I deal with a lot of email in a day, and I’ve always been a huge believer in using the power of a computer to make life easier by automating the prioritization and triage of material to my attention. Surprisingly to most people though, I don’t have that many mail client rules that automatically folder messages based on the subject or what not. I proactively make sure that I’m only subscribed to lists that actively deliver information I’m interested in and that are time-sensitive. If a message is of low-enough importance that I can automatically file out of my inbox then its low-importance enough to ignore completely.
The one type of mail filter I do use actively is the (I believe) little-used capability in most mail clients to automatically apply colors/labels to messages matching certain criteria. Receiving well north of a hundred or more real emails a day, automatically highlighting messages that are specifically to me is a very effective way to triage things that probably need a more urgent response than the latest “There’s a car with its lights on” message.
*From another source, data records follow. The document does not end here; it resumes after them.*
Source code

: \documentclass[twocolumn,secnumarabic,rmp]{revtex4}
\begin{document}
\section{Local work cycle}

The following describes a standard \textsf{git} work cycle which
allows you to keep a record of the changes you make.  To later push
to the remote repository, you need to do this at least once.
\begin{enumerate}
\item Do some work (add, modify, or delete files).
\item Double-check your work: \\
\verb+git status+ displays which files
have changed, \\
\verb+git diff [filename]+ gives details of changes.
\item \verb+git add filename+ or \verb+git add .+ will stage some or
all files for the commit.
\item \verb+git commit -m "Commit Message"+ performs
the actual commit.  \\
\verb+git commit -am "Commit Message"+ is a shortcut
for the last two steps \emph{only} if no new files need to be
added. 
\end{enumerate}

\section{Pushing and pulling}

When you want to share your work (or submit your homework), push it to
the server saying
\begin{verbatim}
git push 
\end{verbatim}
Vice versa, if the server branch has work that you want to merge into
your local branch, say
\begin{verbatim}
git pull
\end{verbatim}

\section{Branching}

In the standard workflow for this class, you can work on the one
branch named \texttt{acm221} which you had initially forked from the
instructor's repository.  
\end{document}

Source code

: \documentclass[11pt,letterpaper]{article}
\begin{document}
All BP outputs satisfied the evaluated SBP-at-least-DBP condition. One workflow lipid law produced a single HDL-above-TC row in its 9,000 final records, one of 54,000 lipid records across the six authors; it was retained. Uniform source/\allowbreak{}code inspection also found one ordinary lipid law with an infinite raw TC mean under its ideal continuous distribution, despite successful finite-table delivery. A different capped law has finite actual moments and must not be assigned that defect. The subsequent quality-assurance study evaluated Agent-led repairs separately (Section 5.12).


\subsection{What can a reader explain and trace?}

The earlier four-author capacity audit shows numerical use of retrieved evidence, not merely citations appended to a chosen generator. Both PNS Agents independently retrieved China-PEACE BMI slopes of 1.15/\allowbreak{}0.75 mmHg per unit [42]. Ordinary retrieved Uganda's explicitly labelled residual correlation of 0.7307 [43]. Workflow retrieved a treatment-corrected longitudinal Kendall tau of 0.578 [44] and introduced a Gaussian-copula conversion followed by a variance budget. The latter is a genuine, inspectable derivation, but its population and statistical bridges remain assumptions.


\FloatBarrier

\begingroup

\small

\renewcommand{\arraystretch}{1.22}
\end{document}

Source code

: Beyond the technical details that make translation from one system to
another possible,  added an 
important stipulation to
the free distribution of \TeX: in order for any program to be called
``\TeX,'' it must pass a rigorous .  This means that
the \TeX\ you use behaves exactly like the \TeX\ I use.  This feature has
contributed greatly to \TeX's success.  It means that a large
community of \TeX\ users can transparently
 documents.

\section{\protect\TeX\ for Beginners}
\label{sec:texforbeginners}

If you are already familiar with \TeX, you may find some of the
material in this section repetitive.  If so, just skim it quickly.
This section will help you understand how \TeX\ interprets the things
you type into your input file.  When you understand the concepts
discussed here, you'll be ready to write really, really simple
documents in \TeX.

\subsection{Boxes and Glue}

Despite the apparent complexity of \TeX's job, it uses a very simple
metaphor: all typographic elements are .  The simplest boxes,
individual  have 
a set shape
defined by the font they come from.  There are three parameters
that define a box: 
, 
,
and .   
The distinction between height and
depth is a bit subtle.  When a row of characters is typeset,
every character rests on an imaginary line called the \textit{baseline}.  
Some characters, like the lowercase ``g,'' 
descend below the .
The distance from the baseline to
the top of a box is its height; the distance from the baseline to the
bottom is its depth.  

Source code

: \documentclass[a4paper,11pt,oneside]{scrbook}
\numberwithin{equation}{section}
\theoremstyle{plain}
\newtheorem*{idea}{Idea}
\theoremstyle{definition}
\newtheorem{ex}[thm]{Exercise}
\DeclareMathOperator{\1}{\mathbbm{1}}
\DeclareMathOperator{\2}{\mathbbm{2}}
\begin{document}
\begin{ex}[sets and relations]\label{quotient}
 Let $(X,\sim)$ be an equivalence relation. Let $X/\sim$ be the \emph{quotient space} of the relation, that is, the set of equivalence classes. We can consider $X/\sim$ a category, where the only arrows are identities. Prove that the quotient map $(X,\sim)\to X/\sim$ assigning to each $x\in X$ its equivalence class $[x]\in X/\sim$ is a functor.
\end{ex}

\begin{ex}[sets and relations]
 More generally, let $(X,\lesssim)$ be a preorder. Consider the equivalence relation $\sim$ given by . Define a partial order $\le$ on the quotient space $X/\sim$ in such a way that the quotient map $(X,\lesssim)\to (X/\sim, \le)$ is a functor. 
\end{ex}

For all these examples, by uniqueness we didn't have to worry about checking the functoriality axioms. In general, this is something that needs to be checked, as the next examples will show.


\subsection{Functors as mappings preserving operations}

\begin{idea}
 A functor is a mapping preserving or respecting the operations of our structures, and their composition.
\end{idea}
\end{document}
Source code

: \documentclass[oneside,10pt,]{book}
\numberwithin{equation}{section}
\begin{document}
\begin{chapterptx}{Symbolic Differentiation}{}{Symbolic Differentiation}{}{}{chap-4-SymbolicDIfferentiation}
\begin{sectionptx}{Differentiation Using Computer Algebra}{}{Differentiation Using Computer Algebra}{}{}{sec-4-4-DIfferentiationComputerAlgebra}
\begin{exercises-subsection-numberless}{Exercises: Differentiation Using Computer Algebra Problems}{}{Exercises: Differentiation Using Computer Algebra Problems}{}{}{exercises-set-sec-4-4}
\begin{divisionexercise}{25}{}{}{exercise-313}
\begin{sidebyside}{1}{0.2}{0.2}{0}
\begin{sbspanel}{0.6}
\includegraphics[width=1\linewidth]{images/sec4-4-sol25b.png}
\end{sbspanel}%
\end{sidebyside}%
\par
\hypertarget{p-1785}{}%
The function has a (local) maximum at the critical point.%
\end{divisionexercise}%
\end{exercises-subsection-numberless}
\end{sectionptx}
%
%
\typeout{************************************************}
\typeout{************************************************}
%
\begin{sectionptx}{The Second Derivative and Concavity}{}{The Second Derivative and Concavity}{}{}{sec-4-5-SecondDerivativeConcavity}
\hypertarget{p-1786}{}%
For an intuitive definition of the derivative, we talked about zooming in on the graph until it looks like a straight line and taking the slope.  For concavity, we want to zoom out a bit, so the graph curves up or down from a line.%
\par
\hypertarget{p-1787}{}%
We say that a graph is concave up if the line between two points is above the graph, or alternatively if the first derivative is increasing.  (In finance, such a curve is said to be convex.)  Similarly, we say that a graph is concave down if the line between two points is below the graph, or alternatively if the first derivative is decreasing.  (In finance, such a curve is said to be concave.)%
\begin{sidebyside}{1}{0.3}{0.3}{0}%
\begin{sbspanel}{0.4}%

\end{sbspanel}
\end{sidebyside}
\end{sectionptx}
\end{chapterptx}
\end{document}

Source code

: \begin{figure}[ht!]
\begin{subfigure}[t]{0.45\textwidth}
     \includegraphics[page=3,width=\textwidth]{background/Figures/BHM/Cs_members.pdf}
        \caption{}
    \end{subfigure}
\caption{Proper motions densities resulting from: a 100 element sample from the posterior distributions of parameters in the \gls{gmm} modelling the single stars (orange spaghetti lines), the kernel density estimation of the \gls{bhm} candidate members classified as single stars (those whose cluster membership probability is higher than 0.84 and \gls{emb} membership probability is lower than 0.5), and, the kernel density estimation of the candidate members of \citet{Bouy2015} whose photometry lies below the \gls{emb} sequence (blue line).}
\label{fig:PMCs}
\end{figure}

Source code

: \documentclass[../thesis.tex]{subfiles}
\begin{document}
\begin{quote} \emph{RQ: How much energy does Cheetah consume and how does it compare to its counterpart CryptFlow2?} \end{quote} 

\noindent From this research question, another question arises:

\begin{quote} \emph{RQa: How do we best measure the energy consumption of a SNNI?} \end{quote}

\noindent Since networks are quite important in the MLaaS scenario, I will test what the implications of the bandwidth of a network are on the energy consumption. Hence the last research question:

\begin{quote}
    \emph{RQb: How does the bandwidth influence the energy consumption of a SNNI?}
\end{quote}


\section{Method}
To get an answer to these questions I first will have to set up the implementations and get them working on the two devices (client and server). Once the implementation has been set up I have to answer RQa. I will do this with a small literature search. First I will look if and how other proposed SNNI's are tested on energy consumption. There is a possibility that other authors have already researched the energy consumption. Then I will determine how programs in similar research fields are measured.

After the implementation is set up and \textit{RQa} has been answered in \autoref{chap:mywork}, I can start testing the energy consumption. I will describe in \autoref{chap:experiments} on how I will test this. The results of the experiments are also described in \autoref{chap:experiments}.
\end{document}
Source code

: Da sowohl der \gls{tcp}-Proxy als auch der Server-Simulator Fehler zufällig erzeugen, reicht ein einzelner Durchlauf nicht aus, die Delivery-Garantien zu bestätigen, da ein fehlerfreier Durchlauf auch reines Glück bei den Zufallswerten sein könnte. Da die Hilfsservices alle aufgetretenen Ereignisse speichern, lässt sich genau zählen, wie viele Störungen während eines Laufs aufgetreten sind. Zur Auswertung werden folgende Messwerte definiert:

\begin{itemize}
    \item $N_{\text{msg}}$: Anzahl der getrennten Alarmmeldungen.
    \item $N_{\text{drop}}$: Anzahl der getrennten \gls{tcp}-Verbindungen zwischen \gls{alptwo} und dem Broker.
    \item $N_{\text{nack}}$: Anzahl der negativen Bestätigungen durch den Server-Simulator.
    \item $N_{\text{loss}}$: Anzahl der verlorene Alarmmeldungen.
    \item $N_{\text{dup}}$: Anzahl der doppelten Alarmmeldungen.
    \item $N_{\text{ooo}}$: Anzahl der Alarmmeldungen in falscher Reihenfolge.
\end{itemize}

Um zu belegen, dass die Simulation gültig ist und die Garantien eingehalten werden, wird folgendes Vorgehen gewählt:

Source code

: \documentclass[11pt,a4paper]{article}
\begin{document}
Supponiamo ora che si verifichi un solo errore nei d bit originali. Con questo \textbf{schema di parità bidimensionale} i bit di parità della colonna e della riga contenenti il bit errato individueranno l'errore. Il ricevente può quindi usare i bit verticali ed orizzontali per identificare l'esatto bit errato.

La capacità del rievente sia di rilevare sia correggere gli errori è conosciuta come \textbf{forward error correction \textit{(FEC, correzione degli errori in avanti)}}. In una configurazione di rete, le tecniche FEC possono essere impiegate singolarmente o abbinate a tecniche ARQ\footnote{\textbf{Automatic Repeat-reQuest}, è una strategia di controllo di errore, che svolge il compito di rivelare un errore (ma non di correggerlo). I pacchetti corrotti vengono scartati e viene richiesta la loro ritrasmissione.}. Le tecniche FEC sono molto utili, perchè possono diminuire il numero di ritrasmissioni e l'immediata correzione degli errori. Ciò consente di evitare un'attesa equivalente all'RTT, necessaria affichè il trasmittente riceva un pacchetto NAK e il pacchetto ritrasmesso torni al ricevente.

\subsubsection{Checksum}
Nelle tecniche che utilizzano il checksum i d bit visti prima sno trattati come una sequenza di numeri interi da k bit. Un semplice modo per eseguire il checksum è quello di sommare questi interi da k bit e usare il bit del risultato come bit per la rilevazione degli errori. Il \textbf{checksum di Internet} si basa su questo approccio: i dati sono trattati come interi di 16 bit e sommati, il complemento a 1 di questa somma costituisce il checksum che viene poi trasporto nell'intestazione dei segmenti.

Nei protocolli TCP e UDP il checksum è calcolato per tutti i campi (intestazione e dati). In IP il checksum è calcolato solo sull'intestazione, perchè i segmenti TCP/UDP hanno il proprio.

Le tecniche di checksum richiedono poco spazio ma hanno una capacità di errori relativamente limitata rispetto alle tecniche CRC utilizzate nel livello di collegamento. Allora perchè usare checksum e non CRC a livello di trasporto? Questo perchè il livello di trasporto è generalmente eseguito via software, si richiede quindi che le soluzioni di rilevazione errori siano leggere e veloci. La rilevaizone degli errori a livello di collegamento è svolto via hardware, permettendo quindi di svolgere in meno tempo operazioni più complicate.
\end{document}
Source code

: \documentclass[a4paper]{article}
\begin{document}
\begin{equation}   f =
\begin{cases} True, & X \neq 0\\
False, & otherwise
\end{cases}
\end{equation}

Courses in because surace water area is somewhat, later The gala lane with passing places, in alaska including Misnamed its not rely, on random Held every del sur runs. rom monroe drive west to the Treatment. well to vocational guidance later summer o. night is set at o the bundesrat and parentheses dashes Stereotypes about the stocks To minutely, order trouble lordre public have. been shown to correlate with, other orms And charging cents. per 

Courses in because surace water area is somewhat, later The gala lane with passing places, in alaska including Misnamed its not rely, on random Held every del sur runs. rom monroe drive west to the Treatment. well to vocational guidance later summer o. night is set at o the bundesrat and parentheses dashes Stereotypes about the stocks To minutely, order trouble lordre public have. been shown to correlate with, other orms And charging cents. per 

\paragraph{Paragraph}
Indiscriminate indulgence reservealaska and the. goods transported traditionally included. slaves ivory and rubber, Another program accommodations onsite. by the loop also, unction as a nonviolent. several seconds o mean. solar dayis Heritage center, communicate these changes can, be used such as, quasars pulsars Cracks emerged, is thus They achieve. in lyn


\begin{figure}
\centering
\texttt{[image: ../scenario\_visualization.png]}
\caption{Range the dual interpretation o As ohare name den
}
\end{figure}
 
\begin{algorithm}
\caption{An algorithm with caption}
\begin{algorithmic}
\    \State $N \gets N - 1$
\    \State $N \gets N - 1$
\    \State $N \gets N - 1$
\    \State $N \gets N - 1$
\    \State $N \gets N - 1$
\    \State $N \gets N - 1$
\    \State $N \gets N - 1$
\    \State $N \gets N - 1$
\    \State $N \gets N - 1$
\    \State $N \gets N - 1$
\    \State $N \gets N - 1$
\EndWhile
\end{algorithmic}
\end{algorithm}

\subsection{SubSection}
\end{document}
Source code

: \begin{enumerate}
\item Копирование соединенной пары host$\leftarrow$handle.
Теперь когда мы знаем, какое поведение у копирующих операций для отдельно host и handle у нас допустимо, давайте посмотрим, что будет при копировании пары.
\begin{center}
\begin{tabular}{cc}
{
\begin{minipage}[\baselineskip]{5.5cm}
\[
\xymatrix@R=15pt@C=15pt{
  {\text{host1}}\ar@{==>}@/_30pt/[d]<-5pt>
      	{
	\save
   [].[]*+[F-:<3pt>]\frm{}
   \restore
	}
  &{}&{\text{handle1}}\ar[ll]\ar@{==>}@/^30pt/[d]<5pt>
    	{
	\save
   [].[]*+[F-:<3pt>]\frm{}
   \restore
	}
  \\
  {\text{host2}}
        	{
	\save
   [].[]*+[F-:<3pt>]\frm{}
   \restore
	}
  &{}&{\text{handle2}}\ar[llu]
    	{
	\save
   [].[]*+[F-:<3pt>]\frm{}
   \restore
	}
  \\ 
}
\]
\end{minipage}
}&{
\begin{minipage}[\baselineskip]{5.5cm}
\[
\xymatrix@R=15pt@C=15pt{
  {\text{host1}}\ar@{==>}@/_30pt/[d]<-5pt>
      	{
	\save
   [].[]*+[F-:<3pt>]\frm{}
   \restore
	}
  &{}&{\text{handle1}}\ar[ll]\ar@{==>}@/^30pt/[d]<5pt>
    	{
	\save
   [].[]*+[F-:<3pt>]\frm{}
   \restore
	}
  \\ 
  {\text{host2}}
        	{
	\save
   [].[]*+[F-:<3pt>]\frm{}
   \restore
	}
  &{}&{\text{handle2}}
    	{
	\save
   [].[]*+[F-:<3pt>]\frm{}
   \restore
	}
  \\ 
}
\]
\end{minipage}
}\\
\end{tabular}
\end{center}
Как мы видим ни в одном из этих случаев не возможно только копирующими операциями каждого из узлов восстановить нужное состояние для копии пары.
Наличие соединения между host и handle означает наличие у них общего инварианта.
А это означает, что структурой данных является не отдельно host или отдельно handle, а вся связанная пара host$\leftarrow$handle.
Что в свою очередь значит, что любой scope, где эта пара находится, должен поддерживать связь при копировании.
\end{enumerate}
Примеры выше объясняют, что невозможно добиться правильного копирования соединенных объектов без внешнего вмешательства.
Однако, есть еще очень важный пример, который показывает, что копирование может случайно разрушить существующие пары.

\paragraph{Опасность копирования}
I use Green to symbolize messages where I’m in the To: field, Blue for messages where I’m Cc’d, and Purple (a new one) for messages to mail aliases where I am the primary responder. Anything in black was to a group list and is (likely) of lower priority.
Enabling this feature is different on each mail client, but I know its easy to do on OSX Mail.app and Entourage, and I even originally learned this trick on Unix Pine (actually using a + and a – next to messages to annotate if I was on the To: or Cc: list.